At Grain Exchange, Work Progress Administration-styled artwork pays homage to Delaware innovators, including Evans, also the inventor of the steam-powered Oruktor Amphibolos. Many consider it the first automobile.

Another poster salutes Aunt Sallie Shadd, a caterer who served ice cream to freed black people in Wilmington. Reportedly, First Lady Dolley Madison traveled to Delaware to taste it, and she adapted the recipe for the 1813 inaugural ball.

Ed Schmidt of Schmidt Advertising & Design in Newark designed the framed posters and a lobby mural with postcards of American grain exchanges, including Chicago, New York, Boston and Sioux City.

While the artwork might whisper “Art Deco,” the dining room is decidedly contemporary, with plenty of wood, clean edges and an abundance of windows looking over the patio.

Grain Exchange on UD's STAR campus.

Those who eat or drink on Grain’s outdoor bar space have a unique view of the campus.

Stay & dine or grab & go

The restaurant’s location in an office and research complex also influences the menu. Lewes Coffee, which has a nook on one end, keeps the morning crowd caffeinated. Other options include baked goods, egg dishes and smoothies.

The dining room menu is currently focused on appetizers, salads and sandwiches.

On a recent visit, guests shared seared squares of garnet tuna decorated with squiggles of wasabi aioli and teriyaki and served on fresh greens ($13)

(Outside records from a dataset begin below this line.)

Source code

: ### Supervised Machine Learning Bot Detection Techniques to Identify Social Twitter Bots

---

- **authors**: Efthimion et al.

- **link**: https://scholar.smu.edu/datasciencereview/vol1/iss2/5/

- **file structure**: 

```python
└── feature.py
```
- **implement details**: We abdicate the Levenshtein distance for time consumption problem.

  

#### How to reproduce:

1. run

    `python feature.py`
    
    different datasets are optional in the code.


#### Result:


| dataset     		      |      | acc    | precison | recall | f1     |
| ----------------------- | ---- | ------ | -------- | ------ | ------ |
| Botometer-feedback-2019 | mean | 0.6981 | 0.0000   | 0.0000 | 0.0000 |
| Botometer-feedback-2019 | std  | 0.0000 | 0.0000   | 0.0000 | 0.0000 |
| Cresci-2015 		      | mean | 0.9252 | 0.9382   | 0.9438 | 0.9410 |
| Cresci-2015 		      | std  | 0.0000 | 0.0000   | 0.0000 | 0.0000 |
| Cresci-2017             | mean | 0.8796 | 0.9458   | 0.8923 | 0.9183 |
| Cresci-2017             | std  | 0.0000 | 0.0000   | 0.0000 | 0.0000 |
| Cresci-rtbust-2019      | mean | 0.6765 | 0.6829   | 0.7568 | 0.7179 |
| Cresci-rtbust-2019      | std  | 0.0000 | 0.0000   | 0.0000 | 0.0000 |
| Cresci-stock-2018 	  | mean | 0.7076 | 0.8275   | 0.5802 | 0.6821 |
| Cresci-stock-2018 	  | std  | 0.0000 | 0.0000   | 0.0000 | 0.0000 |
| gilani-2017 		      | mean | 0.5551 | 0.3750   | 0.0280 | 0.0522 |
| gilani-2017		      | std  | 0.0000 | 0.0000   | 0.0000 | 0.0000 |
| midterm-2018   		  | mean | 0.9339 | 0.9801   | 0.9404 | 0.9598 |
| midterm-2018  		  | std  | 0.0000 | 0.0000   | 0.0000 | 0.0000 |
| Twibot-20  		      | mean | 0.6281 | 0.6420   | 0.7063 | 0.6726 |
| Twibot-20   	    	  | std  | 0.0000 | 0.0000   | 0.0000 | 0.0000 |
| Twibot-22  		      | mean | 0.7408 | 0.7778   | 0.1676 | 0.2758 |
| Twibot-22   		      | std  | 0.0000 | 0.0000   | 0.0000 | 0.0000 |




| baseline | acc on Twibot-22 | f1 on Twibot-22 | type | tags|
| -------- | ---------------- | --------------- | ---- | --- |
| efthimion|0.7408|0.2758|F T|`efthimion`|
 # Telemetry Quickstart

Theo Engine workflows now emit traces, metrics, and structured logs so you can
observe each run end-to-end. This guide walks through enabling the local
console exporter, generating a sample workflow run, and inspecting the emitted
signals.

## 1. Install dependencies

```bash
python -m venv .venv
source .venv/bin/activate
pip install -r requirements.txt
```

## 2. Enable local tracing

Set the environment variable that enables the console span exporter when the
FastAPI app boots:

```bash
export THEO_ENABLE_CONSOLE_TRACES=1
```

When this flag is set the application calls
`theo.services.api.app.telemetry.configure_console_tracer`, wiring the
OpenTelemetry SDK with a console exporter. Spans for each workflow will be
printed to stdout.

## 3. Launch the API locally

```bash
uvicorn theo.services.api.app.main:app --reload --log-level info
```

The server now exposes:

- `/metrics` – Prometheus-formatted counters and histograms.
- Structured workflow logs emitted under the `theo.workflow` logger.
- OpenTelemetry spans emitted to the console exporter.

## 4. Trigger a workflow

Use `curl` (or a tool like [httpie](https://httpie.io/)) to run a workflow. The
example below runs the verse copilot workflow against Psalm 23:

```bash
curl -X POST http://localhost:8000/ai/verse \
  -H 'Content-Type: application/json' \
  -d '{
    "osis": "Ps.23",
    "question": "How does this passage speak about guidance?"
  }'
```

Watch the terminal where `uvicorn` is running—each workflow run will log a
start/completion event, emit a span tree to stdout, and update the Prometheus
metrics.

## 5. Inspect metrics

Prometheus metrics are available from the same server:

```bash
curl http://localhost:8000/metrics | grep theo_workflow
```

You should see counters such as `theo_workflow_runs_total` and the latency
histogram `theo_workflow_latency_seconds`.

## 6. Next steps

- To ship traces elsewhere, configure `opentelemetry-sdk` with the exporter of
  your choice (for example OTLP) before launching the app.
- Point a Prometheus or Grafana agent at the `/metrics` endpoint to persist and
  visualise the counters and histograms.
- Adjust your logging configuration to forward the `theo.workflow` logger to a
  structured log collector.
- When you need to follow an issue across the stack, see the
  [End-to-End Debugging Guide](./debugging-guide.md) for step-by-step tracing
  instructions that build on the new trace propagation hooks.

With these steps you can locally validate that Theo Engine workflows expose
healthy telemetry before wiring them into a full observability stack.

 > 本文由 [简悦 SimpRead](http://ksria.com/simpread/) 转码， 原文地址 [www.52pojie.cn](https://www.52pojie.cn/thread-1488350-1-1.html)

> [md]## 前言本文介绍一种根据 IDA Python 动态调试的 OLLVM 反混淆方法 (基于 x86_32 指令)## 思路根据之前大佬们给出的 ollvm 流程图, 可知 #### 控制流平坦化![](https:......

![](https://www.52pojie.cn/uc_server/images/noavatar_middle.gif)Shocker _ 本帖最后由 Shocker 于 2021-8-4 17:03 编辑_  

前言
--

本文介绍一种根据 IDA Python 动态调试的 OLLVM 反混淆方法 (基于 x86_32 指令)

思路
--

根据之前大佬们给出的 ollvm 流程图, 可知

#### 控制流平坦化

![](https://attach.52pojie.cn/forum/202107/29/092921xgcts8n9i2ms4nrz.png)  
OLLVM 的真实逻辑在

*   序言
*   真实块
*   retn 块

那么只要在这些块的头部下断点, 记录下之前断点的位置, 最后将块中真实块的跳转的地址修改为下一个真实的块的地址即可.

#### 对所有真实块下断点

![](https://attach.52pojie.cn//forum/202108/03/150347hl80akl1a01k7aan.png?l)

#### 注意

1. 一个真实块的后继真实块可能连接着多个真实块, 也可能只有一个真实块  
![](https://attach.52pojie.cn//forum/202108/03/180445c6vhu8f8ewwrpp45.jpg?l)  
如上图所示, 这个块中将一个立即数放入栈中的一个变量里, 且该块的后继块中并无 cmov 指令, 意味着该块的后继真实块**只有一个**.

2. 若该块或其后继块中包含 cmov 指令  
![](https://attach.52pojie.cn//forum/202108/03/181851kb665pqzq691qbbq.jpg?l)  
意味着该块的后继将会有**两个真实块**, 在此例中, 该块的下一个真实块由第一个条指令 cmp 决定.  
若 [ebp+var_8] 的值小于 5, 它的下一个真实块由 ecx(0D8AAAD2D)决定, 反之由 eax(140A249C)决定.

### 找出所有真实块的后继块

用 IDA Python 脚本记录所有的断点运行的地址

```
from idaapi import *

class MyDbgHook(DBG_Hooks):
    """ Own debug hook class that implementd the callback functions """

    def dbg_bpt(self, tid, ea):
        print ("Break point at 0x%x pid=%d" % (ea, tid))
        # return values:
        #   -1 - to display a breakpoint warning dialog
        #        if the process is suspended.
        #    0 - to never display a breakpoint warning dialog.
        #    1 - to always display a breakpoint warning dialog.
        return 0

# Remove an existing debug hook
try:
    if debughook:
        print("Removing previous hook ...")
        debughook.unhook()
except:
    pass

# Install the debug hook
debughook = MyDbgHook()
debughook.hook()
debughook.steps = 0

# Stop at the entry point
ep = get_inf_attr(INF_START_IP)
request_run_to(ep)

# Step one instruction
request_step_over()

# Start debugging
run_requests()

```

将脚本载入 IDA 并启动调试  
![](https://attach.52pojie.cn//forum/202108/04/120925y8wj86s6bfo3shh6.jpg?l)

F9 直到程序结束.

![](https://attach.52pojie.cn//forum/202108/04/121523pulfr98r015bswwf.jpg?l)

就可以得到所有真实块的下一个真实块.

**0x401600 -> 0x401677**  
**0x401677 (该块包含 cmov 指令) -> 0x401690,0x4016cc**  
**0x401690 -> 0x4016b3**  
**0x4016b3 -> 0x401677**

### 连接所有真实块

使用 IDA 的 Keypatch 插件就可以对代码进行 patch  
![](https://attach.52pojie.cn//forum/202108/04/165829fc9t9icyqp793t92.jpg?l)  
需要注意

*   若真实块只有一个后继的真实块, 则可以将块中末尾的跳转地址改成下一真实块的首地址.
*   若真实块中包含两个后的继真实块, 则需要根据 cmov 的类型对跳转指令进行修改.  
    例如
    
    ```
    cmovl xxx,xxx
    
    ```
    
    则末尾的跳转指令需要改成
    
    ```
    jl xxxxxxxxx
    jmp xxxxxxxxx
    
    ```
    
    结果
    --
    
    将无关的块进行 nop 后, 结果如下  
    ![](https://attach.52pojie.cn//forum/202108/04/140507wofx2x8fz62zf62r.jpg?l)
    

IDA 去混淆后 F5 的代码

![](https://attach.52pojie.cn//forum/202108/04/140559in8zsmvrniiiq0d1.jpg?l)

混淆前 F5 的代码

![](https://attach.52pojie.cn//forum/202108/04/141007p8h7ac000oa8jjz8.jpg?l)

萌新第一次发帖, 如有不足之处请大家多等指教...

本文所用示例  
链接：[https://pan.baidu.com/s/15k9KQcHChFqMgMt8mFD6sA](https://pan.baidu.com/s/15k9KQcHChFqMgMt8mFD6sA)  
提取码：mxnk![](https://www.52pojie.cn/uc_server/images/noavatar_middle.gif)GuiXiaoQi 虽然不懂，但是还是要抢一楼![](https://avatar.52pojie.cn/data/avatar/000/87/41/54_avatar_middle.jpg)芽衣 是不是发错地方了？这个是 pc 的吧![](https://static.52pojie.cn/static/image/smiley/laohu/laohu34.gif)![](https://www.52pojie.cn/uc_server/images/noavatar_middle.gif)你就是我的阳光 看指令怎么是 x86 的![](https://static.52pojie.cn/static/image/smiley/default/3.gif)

Salads are also available as wraps for grab-and-go customers, and the seafood salad is a refreshing mound of crab and shrimp in dill-Old Bay mayo ($16). (The salad also comes on a roll.)

Four burger varieties are served on onion-poppy seed rolls, including a black bean burger and PJ (Plain Jim), with cheddar cheese, tomato, lettuce and red onion ($13.25).

But the star is the hot pastrami sandwich with Swiss and spicy Dijon on multigrain bread ($14).

The kitchen may offer entrees in the future, but for now, the team is getting its feet wet. There are some 2,000-plus employees on the campus — with more on the way — but the traffic in the restaurant and busy hours are yet to be determined.

Of course, you don’t need to work on the STAR campus to dine or drink at Grain Exchange. But you do need to know how to get there.

The restaurant is a few blocks back from the highway.

Tip: Turn onto Discovery Boulevard from South College Avenue (Route 896). The FinTech building is between that road and Research Boulevard.